After experiencing client withdrawals of nearly $8 billion in assets during the second quarter, Morgan Stanley’s U.S.-based advisors produced net inflows of $2.4 billion in the third quarter, the company said Wednesday.
When non-U.S. advisors are included, the combined FA force had net inflows of $5 billion vs. outflows of $5.5 billion in the previous quarter and outflows of $11.9 billion in the third quarter of 2009.
“Morgan Stanley advisors' results are impressive,” explained Mark Elzweig, an executive search consultant in New York, in a phone interview. “Keep in mind that the firm still has two parallel platforms [associated with its ’09 acquisition of Smith Barney], which have yet to be merged.”
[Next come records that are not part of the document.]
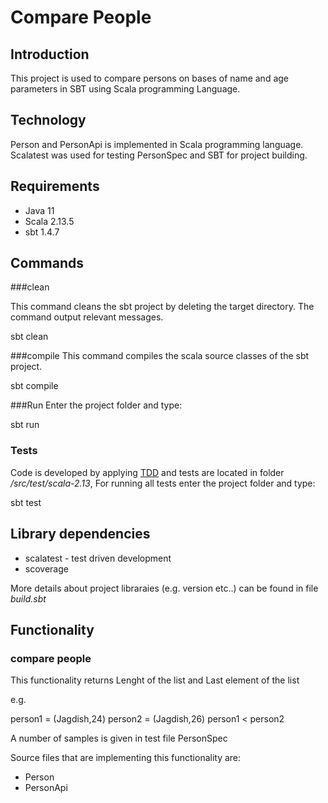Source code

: # Compare People


## Introduction

This project is used to compare persons on bases of name and age parameters in SBT using Scala programming Language.


## Technology

Person and PersonApi is implemented in Scala programming language. Scalatest was used for testing PersonSpec and SBT for project building.


## Requirements

* Java 11
* Scala 2.13.5
* sbt 1.4.7


## Commands

###clean

This command cleans the sbt project by deleting the target directory. The command output relevant messages.


sbt clean


###compile
This command compiles the scala source classes of the sbt project.


sbt compile

###Run
Enter the project folder and type:

sbt run



### Tests

Code is developed by applying [TDD](https://en.wikipedia.org/wiki/Test-driven_development) and tests are located in
folder */src/test/scala-2.13*,  For running all tests enter the project folder and type:


sbt test


## Library dependencies

* scalatest - test driven development
* scoverage

More details about project libraraies (e.g. version etc..) can be found in file *build.sbt*




## Functionality


### compare people


This functionality returns Lenght of the list and Last element of the list

e.g.


person1 = (Jagdish,24)
person2 = (Jagdish,26)
person1 < person2


A number of samples is given in test file PersonSpec


Source files that are implementing this functionality are:

* Person
* PersonApi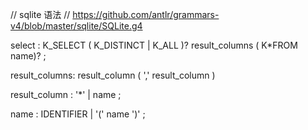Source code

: // sqlite 语法
// https://github.com/antlr/grammars-v4/blob/master/sqlite/SQLite.g4

select
: K_SELECT ( K_DISTINCT | K_ALL )? result_columns
( K\*FROM name)?
;

result_columns:
result_column ( ',' result_column )

result_column
: '\*'
| name
;

name
: IDENTIFIER
| '(' name ')'
;
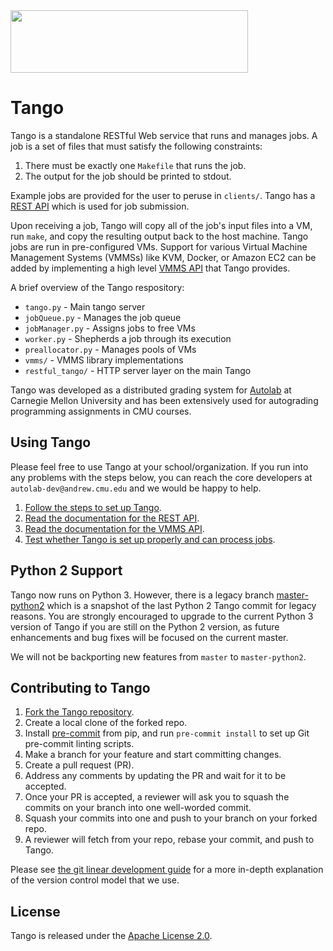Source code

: <a href="http://autolabproject.com">
  <img src="images/autolab_banner.svg" width="380px" height="100px">
</a>

Tango
======

Tango is a standalone RESTful Web service that runs and manages jobs. A job is a set of files that must satisfy the following constraints:

1. There must be exactly one `Makefile` that runs the job.
2. The output for the job should be printed to stdout.

Example jobs are provided for the user to peruse in `clients/`. Tango has a [REST API](https://docs.autolabproject.com/tango-rest/) which is used for job submission.

Upon receiving a job, Tango will copy all of the job's input files into a VM, run `make`, and copy the resulting output back to the host machine. Tango jobs are run in pre-configured VMs. Support for various Virtual Machine Management Systems (VMMSs) like KVM, Docker, or Amazon EC2 can be added by implementing a high level [VMMS API](https://docs.autolabproject.com/tango-vmms/) that Tango provides.

A brief overview of the Tango respository:

* `tango.py` - Main tango server
* `jobQueue.py` - Manages the job queue
* `jobManager.py` - Assigns jobs to free VMs
* `worker.py` - Shepherds a job through its execution
* `preallocator.py` - Manages pools of VMs
* `vmms/` - VMMS library implementations
* `restful_tango/` - HTTP server layer on the main Tango

Tango was developed as a distributed grading system for [Autolab](https://github.com/autolab/Autolab) at Carnegie Mellon University and has been extensively used for autograding programming assignments in CMU courses.

## Using Tango

Please feel free to use Tango at your school/organization. If you run into any problems with the steps below, you can reach the core developers at `autolab-dev@andrew.cmu.edu` and we would be happy to help.

1. [Follow the steps to set up Tango](https://docs.autolabproject.com/tango/).
2. [Read the documentation for the REST API](https://docs.autolabproject.com/tango-rest/).
3. [Read the documentation for the VMMS API](https://docs.autolabproject.com/tango-vmms/).
4. [Test whether Tango is set up properly and can process jobs](https://docs.autolabproject.com/tango-cli/).

## Python 2 Support
Tango now runs on Python 3. However, there is a legacy branch [master-python2](https://github.com/autolab/Tango/tree/master-python2) which is a snapshot of the last Python 2 Tango commit for legacy reasons. You are strongly encouraged to upgrade to the current Python 3 version of Tango if you are still on the Python 2 version, as future enhancements and bug fixes will be focused on the current master.

We will not be backporting new features from `master` to `master-python2`.

## Contributing to Tango

1. [Fork the Tango repository](https://github.com/autolab/Tango).
2. Create a local clone of the forked repo.
3. Install [pre-commit](https://pre-commit.com/) from pip, and run `pre-commit install` to set up Git pre-commit linting scripts.
4. Make a branch for your feature and start committing changes.
5. Create a pull request (PR).
6. Address any comments by updating the PR and wait for it to be accepted.
7. Once your PR is accepted, a reviewer will ask you to squash the commits on your branch into one well-worded commit.
8. Squash your commits into one and push to your branch on your forked repo.
9. A reviewer will fetch from your repo, rebase your commit, and push to Tango.

Please see [the git linear development guide](https://github.com/edx/edx-platform/wiki/How-to-Rebase-a-Pull-Request) for a more in-depth explanation of the version control model that we use.

## License

Tango is released under the [Apache License 2.0](http://opensource.org/licenses/Apache-2.0).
The full brokerage firm and investment bank, however, said it had a net loss of $91 million, or $0.07 per diluted share, in Q3 vs. third-quarter 2009’s profits of $0.38 per share. The loss reflected trading losses as well as a $229 million write-down due to the bank’s decision to dump its investment in casino company Revel Entertainment Group.
In addition to the special charges for Revel, Morgan Stanley in its Q3 2010 release also saw a drop-off in trading profits, similar to the poor market conditions that other banks have reported this week as the third-quarter earnings season kicks off. Analysts’ expectations had called for earnings of $0.19 per share.
Morgan Stanley financial advisors grew total client assets by 7% over last quarter and 5% over year-ago results to $1.6 trillion. Thus, the firm’s 18,100 FAs manage $88 million in assets on average. Combined client assets at Morgan Stanley now top Merrill Lynch’s $1.5 trillion; however they fall short of Bank of America’s total retail-advisor assets of $2.2 trillion (when U.S. Trust results are included). In addition, Merrill advisors manage $99 million in assets on average.
“Morgan Stanley has a lot of high-quality advisors, and they control significant pools of assets,” explained Elzweig.
As for production, or fees and commissions per rep, Morgan Stanley FAs produced $686,000 in average annualized sales in the third quarter up from $679,000 in the second quarter and $662,000 last year.
While improving, this still puts Morgan Stanley Smith Barney advisors behind those at Merrill, who averaged $851,000 in annual fees and commissions in the third quarter.
In terms of headcount, Morgan Stanley lost 22 advisors and ended the quarter at 18,119. It is down 41 FAs from last year.
However, it is still ahead of Merrill’s 15,340 and Bank of America’s total advisor force of 16,790 financial advisors.
Morgan Stanley’s third-quarter results, which were reported one day after BofA-Merrill’s, “are another example of the retail side of a major firm holding its own – doing a good job despite volatile markets and the challenge of integration after a merger,” says Elzweig.
The two firms have gone through ongoing home-office turf battles and plenty of layoffs, he adds, and this has reduced the access advisors have to product specialists, especially at Morgan Stanley.